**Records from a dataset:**
* * * *

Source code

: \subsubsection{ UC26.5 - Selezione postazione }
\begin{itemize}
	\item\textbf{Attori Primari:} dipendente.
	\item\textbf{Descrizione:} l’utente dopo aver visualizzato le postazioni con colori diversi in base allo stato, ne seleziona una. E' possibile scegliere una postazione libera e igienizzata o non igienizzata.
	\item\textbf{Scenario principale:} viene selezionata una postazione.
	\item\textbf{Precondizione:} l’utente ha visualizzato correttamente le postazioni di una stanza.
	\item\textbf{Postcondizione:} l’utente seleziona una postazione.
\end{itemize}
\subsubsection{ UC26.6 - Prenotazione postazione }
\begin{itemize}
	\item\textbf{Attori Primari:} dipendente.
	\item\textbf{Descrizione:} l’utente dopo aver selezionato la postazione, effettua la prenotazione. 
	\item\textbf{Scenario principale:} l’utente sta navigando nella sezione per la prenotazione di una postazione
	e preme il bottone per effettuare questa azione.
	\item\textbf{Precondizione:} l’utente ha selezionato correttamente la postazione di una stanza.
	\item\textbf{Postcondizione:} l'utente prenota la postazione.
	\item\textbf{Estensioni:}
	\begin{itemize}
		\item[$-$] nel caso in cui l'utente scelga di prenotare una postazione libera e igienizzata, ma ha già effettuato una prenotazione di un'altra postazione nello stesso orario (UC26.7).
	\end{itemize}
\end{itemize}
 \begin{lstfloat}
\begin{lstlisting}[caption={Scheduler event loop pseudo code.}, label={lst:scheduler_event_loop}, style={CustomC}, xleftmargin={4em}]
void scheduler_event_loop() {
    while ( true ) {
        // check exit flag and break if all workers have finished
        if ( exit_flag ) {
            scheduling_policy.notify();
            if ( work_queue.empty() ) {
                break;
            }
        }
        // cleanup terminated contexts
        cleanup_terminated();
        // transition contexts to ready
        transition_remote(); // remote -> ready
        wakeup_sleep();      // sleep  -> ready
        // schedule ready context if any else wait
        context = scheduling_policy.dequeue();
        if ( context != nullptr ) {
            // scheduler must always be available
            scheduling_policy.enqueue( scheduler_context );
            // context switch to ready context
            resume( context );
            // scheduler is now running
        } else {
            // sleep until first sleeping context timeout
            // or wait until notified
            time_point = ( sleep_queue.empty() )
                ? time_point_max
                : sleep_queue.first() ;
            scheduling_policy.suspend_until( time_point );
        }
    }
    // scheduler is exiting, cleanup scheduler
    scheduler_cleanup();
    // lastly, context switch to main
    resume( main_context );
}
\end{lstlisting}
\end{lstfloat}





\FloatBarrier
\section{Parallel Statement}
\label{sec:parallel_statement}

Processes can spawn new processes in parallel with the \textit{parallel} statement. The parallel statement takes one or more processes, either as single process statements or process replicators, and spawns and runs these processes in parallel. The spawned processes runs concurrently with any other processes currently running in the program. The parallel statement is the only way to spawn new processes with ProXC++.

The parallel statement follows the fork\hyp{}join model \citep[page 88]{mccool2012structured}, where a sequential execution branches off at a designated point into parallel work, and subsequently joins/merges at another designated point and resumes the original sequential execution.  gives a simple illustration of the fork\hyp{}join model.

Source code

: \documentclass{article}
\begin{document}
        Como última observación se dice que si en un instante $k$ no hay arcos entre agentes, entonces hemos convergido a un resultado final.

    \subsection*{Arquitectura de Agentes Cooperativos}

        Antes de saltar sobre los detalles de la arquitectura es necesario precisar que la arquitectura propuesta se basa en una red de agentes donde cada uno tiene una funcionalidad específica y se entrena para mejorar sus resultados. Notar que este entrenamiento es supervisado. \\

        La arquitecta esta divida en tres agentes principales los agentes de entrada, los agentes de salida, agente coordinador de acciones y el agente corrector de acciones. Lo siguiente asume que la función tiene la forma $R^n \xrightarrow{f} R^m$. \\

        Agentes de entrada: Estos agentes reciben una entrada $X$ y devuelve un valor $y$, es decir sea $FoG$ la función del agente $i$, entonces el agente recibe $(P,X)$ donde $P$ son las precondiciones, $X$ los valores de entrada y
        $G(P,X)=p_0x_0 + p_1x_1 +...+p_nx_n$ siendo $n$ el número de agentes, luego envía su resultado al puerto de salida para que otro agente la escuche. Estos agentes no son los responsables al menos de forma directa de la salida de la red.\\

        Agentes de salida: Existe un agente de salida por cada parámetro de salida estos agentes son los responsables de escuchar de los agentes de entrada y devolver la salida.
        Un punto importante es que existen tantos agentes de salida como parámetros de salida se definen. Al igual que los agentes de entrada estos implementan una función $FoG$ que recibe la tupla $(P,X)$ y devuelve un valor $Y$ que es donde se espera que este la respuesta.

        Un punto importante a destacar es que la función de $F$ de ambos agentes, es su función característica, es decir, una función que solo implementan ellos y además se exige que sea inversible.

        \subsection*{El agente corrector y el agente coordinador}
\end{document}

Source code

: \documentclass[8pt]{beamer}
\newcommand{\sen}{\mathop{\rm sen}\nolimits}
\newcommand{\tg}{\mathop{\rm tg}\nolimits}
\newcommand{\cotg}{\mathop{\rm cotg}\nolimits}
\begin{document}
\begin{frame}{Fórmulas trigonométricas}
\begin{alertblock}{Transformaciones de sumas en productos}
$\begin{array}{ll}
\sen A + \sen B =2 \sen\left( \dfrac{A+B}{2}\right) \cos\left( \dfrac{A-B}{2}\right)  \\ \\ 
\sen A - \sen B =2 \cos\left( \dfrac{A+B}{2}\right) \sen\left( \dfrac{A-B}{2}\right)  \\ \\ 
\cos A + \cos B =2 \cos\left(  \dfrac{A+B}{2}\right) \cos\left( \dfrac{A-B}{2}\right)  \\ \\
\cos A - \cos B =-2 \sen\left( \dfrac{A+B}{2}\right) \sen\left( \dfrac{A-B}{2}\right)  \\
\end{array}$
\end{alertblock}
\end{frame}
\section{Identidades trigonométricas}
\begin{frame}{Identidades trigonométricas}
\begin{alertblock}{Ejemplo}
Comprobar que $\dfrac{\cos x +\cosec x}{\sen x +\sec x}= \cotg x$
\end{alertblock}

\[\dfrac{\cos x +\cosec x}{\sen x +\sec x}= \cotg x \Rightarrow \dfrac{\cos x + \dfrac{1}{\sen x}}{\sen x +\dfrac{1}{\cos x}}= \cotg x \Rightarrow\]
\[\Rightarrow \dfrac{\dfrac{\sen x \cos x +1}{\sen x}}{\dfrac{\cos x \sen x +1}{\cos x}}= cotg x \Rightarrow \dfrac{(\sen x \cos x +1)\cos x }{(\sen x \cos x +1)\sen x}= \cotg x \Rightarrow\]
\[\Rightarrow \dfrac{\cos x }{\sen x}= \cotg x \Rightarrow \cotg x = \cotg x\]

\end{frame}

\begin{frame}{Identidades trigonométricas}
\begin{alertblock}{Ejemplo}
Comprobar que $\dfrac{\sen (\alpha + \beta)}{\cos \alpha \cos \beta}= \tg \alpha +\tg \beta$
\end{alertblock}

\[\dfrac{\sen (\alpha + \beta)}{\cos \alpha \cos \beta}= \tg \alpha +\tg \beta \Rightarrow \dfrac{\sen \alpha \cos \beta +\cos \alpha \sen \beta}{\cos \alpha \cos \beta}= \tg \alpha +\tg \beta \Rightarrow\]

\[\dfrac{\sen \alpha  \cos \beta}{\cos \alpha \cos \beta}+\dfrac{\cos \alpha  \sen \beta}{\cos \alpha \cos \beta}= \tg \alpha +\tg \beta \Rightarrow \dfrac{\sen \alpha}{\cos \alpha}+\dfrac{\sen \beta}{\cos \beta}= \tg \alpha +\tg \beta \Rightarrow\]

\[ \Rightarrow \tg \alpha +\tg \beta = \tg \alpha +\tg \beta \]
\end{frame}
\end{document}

* * * *

Give the entries again exactly as they stand.

**Solution to this exercise:**
Source code

: \subsubsection{ UC26.5 - Selezione postazione }
\begin{itemize}
	\item\textbf{Attori Primari:} dipendente.
	\item\textbf{Descrizione:} l’utente dopo aver visualizzato le postazioni con colori diversi in base allo stato, ne seleziona una. E' possibile scegliere una postazione libera e igienizzata o non igienizzata.
	\item\textbf{Scenario principale:} viene selezionata una postazione.
	\item\textbf{Precondizione:} l’utente ha visualizzato correttamente le postazioni di una stanza.
	\item\textbf{Postcondizione:} l’utente seleziona una postazione.
\end{itemize}
\subsubsection{ UC26.6 - Prenotazione postazione }
\begin{itemize}
	\item\textbf{Attori Primari:} dipendente.
	\item\textbf{Descrizione:} l’utente dopo aver selezionato la postazione, effettua la prenotazione. 
	\item\textbf{Scenario principale:} l’utente sta navigando nella sezione per la prenotazione di una postazione
	e preme il bottone per effettuare questa azione.
	\item\textbf{Precondizione:} l’utente ha selezionato correttamente la postazione di una stanza.
	\item\textbf{Postcondizione:} l'utente prenota la postazione.
	\item\textbf{Estensioni:}
	\begin{itemize}
		\item[$-$] nel caso in cui l'utente scelga di prenotare una postazione libera e igienizzata, ma ha già effettuato una prenotazione di un'altra postazione nello stesso orario (UC26.7).
	\end{itemize}
\end{itemize}
 \begin{lstfloat}
\begin{lstlisting}[caption={Scheduler event loop pseudo code.}, label={lst:scheduler_event_loop}, style={CustomC}, xleftmargin={4em}]
void scheduler_event_loop() {
    while ( true ) {
        // check exit flag and break if all workers have finished
        if ( exit_flag ) {
            scheduling_policy.notify();
            if ( work_queue.empty() ) {
                break;
            }
        }
        // cleanup terminated contexts
        cleanup_terminated();
        // transition contexts to ready
        transition_remote(); // remote -> ready
        wakeup_sleep();      // sleep  -> ready
        // schedule ready context if any else wait
        context = scheduling_policy.dequeue();
        if ( context != nullptr ) {
            // scheduler must always be available
            scheduling_policy.enqueue( scheduler_context );
            // context switch to ready context
            resume( context );
            // scheduler is now running
        } else {
            // sleep until first sleeping context timeout
            // or wait until notified
            time_point = ( sleep_queue.empty() )
                ? time_point_max
                : sleep_queue.first() ;
            scheduling_policy.suspend_until( time_point );
        }
    }
    // scheduler is exiting, cleanup scheduler
    scheduler_cleanup();
    // lastly, context switch to main
    resume( main_context );
}
\end{lstlisting}
\end{lstfloat}





\FloatBarrier
\section{Parallel Statement}
\label{sec:parallel_statement}

Processes can spawn new processes in parallel with the \textit{parallel} statement. The parallel statement takes one or more processes, either as single process statements or process replicators, and spawns and runs these processes in parallel. The spawned processes runs concurrently with any other processes currently running in the program. The parallel statement is the only way to spawn new processes with ProXC++.

The parallel statement follows the fork\hyp{}join model \citep[page 88]{mccool2012structured}, where a sequential execution branches off at a designated point into parallel work, and subsequently joins/merges at another designated point and resumes the original sequential execution.  gives a simple illustration of the fork\hyp{}join model.

Source code

: \documentclass{article}
\begin{document}
        Como última observación se dice que si en un instante $k$ no hay arcos entre agentes, entonces hemos convergido a un resultado final.

    \subsection*{Arquitectura de Agentes Cooperativos}

        Antes de saltar sobre los detalles de la arquitectura es necesario precisar que la arquitectura propuesta se basa en una red de agentes donde cada uno tiene una funcionalidad específica y se entrena para mejorar sus resultados. Notar que este entrenamiento es supervisado. \\

        La arquitecta esta divida en tres agentes principales los agentes de entrada, los agentes de salida, agente coordinador de acciones y el agente corrector de acciones. Lo siguiente asume que la función tiene la forma $R^n \xrightarrow{f} R^m$. \\

        Agentes de entrada: Estos agentes reciben una entrada $X$ y devuelve un valor $y$, es decir sea $FoG$ la función del agente $i$, entonces el agente recibe $(P,X)$ donde $P$ son las precondiciones, $X$ los valores de entrada y
        $G(P,X)=p_0x_0 + p_1x_1 +...+p_nx_n$ siendo $n$ el número de agentes, luego envía su resultado al puerto de salida para que otro agente la escuche. Estos agentes no son los responsables al menos de forma directa de la salida de la red.\\

        Agentes de salida: Existe un agente de salida por cada parámetro de salida estos agentes son los responsables de escuchar de los agentes de entrada y devolver la salida.
        Un punto importante es que existen tantos agentes de salida como parámetros de salida se definen. Al igual que los agentes de entrada estos implementan una función $FoG$ que recibe la tupla $(P,X)$ y devuelve un valor $Y$ que es donde se espera que este la respuesta.

        Un punto importante a destacar es que la función de $F$ de ambos agentes, es su función característica, es decir, una función que solo implementan ellos y además se exige que sea inversible.

        \subsection*{El agente corrector y el agente coordinador}
\end{document}

Source code

: \documentclass[8pt]{beamer}
\newcommand{\sen}{\mathop{\rm sen}\nolimits}
\newcommand{\tg}{\mathop{\rm tg}\nolimits}
\newcommand{\cotg}{\mathop{\rm cotg}\nolimits}
\begin{document}
\begin{frame}{Fórmulas trigonométricas}
\begin{alertblock}{Transformaciones de sumas en productos}
$\begin{array}{ll}
\sen A + \sen B =2 \sen\left( \dfrac{A+B}{2}\right) \cos\left( \dfrac{A-B}{2}\right)  \\ \\ 
\sen A - \sen B =2 \cos\left( \dfrac{A+B}{2}\right) \sen\left( \dfrac{A-B}{2}\right)  \\ \\ 
\cos A + \cos B =2 \cos\left(  \dfrac{A+B}{2}\right) \cos\left( \dfrac{A-B}{2}\right)  \\ \\
\cos A - \cos B =-2 \sen\left( \dfrac{A+B}{2}\right) \sen\left( \dfrac{A-B}{2}\right)  \\
\end{array}$
\end{alertblock}
\end{frame}
\section{Identidades trigonométricas}
\begin{frame}{Identidades trigonométricas}
\begin{alertblock}{Ejemplo}
Comprobar que $\dfrac{\cos x +\cosec x}{\sen x +\sec x}= \cotg x$
\end{alertblock}

\[\dfrac{\cos x +\cosec x}{\sen x +\sec x}= \cotg x \Rightarrow \dfrac{\cos x + \dfrac{1}{\sen x}}{\sen x +\dfrac{1}{\cos x}}= \cotg x \Rightarrow\]
\[\Rightarrow \dfrac{\dfrac{\sen x \cos x +1}{\sen x}}{\dfrac{\cos x \sen x +1}{\cos x}}= cotg x \Rightarrow \dfrac{(\sen x \cos x +1)\cos x }{(\sen x \cos x +1)\sen x}= \cotg x \Rightarrow\]
\[\Rightarrow \dfrac{\cos x }{\sen x}= \cotg x \Rightarrow \cotg x = \cotg x\]

\end{frame}

\begin{frame}{Identidades trigonométricas}
\begin{alertblock}{Ejemplo}
Comprobar que $\dfrac{\sen (\alpha + \beta)}{\cos \alpha \cos \beta}= \tg \alpha +\tg \beta$
\end{alertblock}

\[\dfrac{\sen (\alpha + \beta)}{\cos \alpha \cos \beta}= \tg \alpha +\tg \beta \Rightarrow \dfrac{\sen \alpha \cos \beta +\cos \alpha \sen \beta}{\cos \alpha \cos \beta}= \tg \alpha +\tg \beta \Rightarrow\]

\[\dfrac{\sen \alpha  \cos \beta}{\cos \alpha \cos \beta}+\dfrac{\cos \alpha  \sen \beta}{\cos \alpha \cos \beta}= \tg \alpha +\tg \beta \Rightarrow \dfrac{\sen \alpha}{\cos \alpha}+\dfrac{\sen \beta}{\cos \beta}= \tg \alpha +\tg \beta \Rightarrow\]

\[ \Rightarrow \tg \alpha +\tg \beta = \tg \alpha +\tg \beta \]
\end{frame}
\end{document}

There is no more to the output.